We look forward to your presence at Rofhiwa for an evening of music and conversation. This is an in-person, in store event.
Registration:
We will offer seating for up to 35 in-person guests, with priority access given to those who purchase the book. To register for the in person in store event, click on "Save My Spot" and purchase your hardcover. This will ensure that your seat is reserved on the day of the event.
About Francesca T. Royster:
Francesca Royster is Professor and chair of English at DePaul University, where she teaches courses in Shakespeare Studies, Performance Studies, Critical Race theory, Gender and Queer Theory and African American Literature. She received her PhD in English from University of California, Berkeley in 1995. She is the author of Becoming Cleopatra: The Shifting Image of an Icon (Palgrave/MacMillan in 2003) and Sounding Like a No-No: Queer Sounds and Outrageous Acts in the Post-Soul Era (University of Michigan, 2013), which won Honorable Mention in the Modern Language Association’s William Sanders Scarborough Prize for an Outstanding Scholarly Study of African American Literature or Culture. She has also published numerous book chapters and scholarly essays in Biography, Journal of Popular Music Studies, Shakespeare Quarterly, Shakespeare Studies, Text and Performance Studies, Performance Research International and Women in Performance, among others.
About Shirlette Ammons:
Shirlette Ammons is a Durham, NC-based musician whose sophomore solo album, Language Barrier was co-released by SugarQube Records and Churchkey Records in February 2016. The album features guest appearances by The Indigo Girls, Meshell Ndegeocello among others. Shirlette’s first solo album, Twilight For Gladys Bentley, was released in 2012 and is a ‘re-imagining,’ of 1920′s blues singer, Gladys Bentley. She is also vocalist for the hip hop rock band Mosadi Music whose debut album, The Window, vocalist for the fusion electronic duo, Jon Anonymous.
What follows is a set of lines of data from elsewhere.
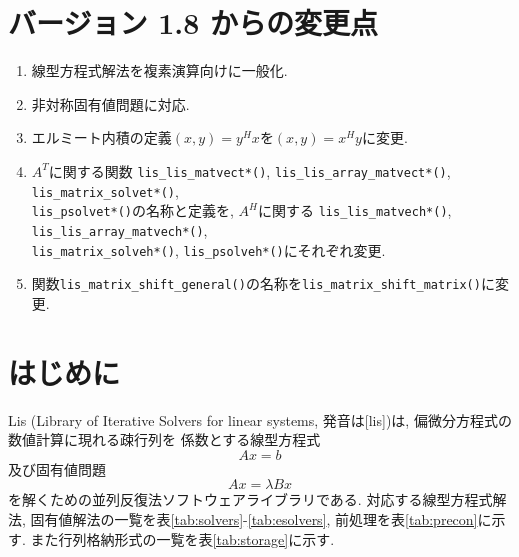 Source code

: \documentclass[a4paper]{jarticle}
\begin{document}
\section*{バージョン 1.8 からの変更点}
\begin{enumerate}
\item 線型方程式解法を複素演算向けに一般化.
\item 非対称固有値問題に対応.
\item エルミート内積の定義$(x,y)=y^{H}x$を$(x,y)=x^{H}y$に変更.
\item $A^T$に関する関数
      {\tt lis\_lis\_matvect*()}, 
      {\tt lis\_lis\_array\_matvect*()}, 
      {\tt lis\_matrix\_solvet*()}, \\
      {\tt lis\_psolvet*()}の名称と定義を, $A^H$に関する
      {\tt lis\_lis\_matvech*()}, 
      {\tt lis\_lis\_array\_matvech*()}, \\  
      {\tt lis\_matrix\_solveh*()}, 
      {\tt lis\_psolveh*()}にそれぞれ変更.
\item 関数{\tt lis\_matrix\_shift\_general()}の名称を{\tt lis\_matrix\_shift\_matrix()}に変更. 
\end{enumerate}

\newpage
\section{はじめに}
Lis (Library of Iterative Solvers for linear systems, 発音は[lis])は, 
偏微分方程式の数値計算に現れる疎行列を
係数とする線型方程式 
\[
Ax = b
\]
及び固有値問題
\[
Ax = \lambda Bx
\]
を解くための並列反復法ソフトウェアライブラリである\cite{nishida1}. 
対応する線型方程式解法, 固有値解法の一覧を表\ref{tab:solvers}-\ref{tab:esolvers}, 
前処理を表\ref{tab:precon}に示す. 
また行列格納形式の一覧を表\ref{tab:storage}に示す. 
\end{document}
Shirlette’s first poetry collection entitled Stumphole: Aunthology of Backwoods Blood was published by Big Drum Press in 2002. In 2008, Matching Skin featuring The John Anoynmous EP was published by Carolina Wren Press. Her literary work has appeared in The Ringing Ear: Black Poets Lean South, What Your Momma Never Tod You: True Stories About Love and Sex, The Asheville Revielw and The Journal of the Academy of American Poets amongst other publications. She has recieved a John Hope Franklin Grant for Documentary Studies, The Ebony Harlem Award for Literary Achievement, as well as Emerging Artist Grants from the Durham Arts COuncil and the United Arts Council.
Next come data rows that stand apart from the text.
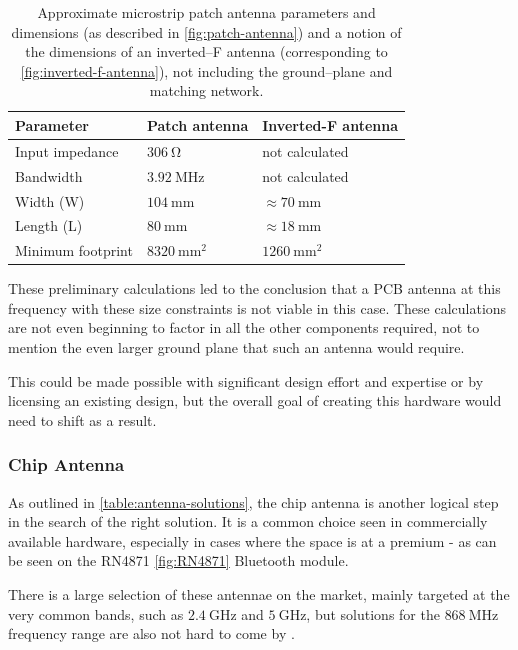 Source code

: \begin{table}[H]
\begin{center}
\caption{\label{table:antenna-pcb-calculations}Approximate microstrip patch antenna parameters and dimensions (as described in \ref{fig:patch-antenna}) and a notion of the dimensions of an inverted--F antenna (corresponding to \ref{fig:inverted-f-antenna}), not including the ground--plane and matching network.}
    \begin{tabular}{|l|l|l|} \hline
    \textbf{Parameter}  & \textbf{Patch antenna}    & \textbf{Inverted-F antenna} \\ \hline
    Input impedance     & $306~\mathrm{\Omega}$     & not calculated \\ \hline
    Bandwidth           & $3.92~\mathrm{MHz}$       & not calculated \\ \hline
    Width (W)           & $104~\mathrm{mm}$         & $\approx 70~\mathrm{mm}$ \\ \hline
    Length (L)          & $80~\mathrm{mm}$          & $\approx 18~\mathrm{mm}$ \\ \hline
    Minimum footprint   & $8320~\mathrm{mm^2}$      & $1260~\mathrm{mm^2}$ \\ \hline
    \end{tabular}
\end{center}
\end{table}

These preliminary calculations led to the conclusion that a PCB antenna at this frequency with these size constraints is not viable in this case. These calculations are not even beginning to factor in all the other components required, not to mention the even larger ground plane that such an antenna would require. 

This could be made possible with significant design effort and expertise or by licensing an existing design, but the overall goal of creating this hardware would need to shift as a result.

\subsubsection{Chip Antenna}
As outlined in \ref{table:antenna-solutions}, the chip antenna is another logical step in the search of the right solution. It is a common choice seen in commercially available hardware, especially in cases where the space is at a premium - as can be seen on the RN4871 \ref{fig:RN4871} Bluetooth module.

There is a large selection of these antennae on the market, mainly targeted at the very common bands, such as $2.4~\mathrm{GHz}$ and $5~\mathrm{GHz}$, but solutions for the $868~\mathrm{MHz}$ frequency range are also not hard to come by \cite{digikey_rf_2024,mouser_europe_868_2024}.

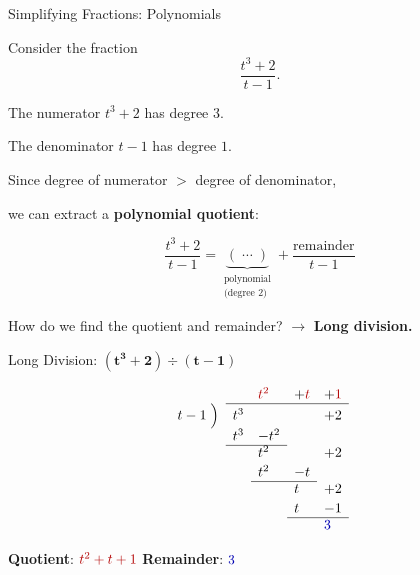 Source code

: \documentclass[10pt]{beamer}
\theoremstyle{definition}
\newcommand{\x}[1]{\alert{\textbf{#1}}}
\newcommand{\rd}[1]{{\color{red!70!black}#1}}
\newcommand{\bl}[1]{{\color{blue!70!black}#1}}
\begin{document}
\begin{frame}{Simplifying Fractions: Polynomials}

Consider the fraction
$$\frac{t^3 + 2}{t - 1}.$$

\vfill

The numerator $t^3 + 2$ has degree $3$.

The denominator $t - 1$ has degree $1$.

\vfill

Since degree of numerator $>$ degree of denominator,

we can extract a \x{polynomial quotient}:

\vfill
$$\frac{t^3 + 2}{t - 1} = \underbrace{(\;\cdots\;)}_{\substack{\text{polynomial}\\\text{(degree } 2\text{)}}} + \frac{\text{remainder}}{t - 1}$$

\vfill

How do we find the quotient and remainder? $\to$ \x{Long division.}

\vfill
\end{frame}


\begin{frame}{Long Division: $\boldsymbol{(t^3 + 2) \div (t - 1)}$}

\vfill

$$\begin{array}{rllll}
&&{\color{red!70!black} t^2}&+{\color{red!70!black}t}&+{\color{red!70!black}1}\\
    \cline{2-5}
    t-1 \;\Big)& t^3 &  &  & +2 \\[2pt]
    & t^3 & -t^2 &  & \\
    \cline{2-3}
    &  & t^2 &  & +2\\[2pt]
    &   & t^2 & -t & \\
    \cline{3-4}
    &   &  & t & +2 \\[2pt]
    &   &     & t & -1 \\
    \cline{4-5}
    &   &     &  & {\color{blue!70!black}3} \\
\end{array}$$

\vfill

\x{Quotient}: $\rd{t^2 + t + 1}$ \hfill
\x{Remainder}: $\bl{3}$

\vfill
\end{frame}
\end{document}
Black Country Music: Listening for Revolutions
After a century of racist whitewashing, country music is finally reckoning with its relationship to Black people. In this timely work—the first book on Black country music by a Black writer—Francesca Royster uncovers the Black performers and fans, including herself, who are exploring the pleasures and possibilities of the genre.
Informed by queer theory and Black feminist scholarship, Royster’s book elucidates the roots of the current moment found in records like Tina Turner’s first solo album, Tina Turns the Country On! She reckons with Black “bros” Charley Pride and Darius Rucker, then chases ghosts into the future with Valerie June. Indeed, it is the imagination of Royster and her artists that make this music so exciting for a genre that has long been obsessed with the past. The futures conjured by June and others can be melancholy, and are not free of racism, but by centering Black folk Royster begins to understand what her daughter hears in the banjo music of Our Native Daughters and the trap beat of Lil Nas X’s “Old Town Road.” A Black person claiming country music may still feel a bit like a queer person coming out, but, collectively, Black artists and fans are changing what country music looks and sounds like—and who gets to love it.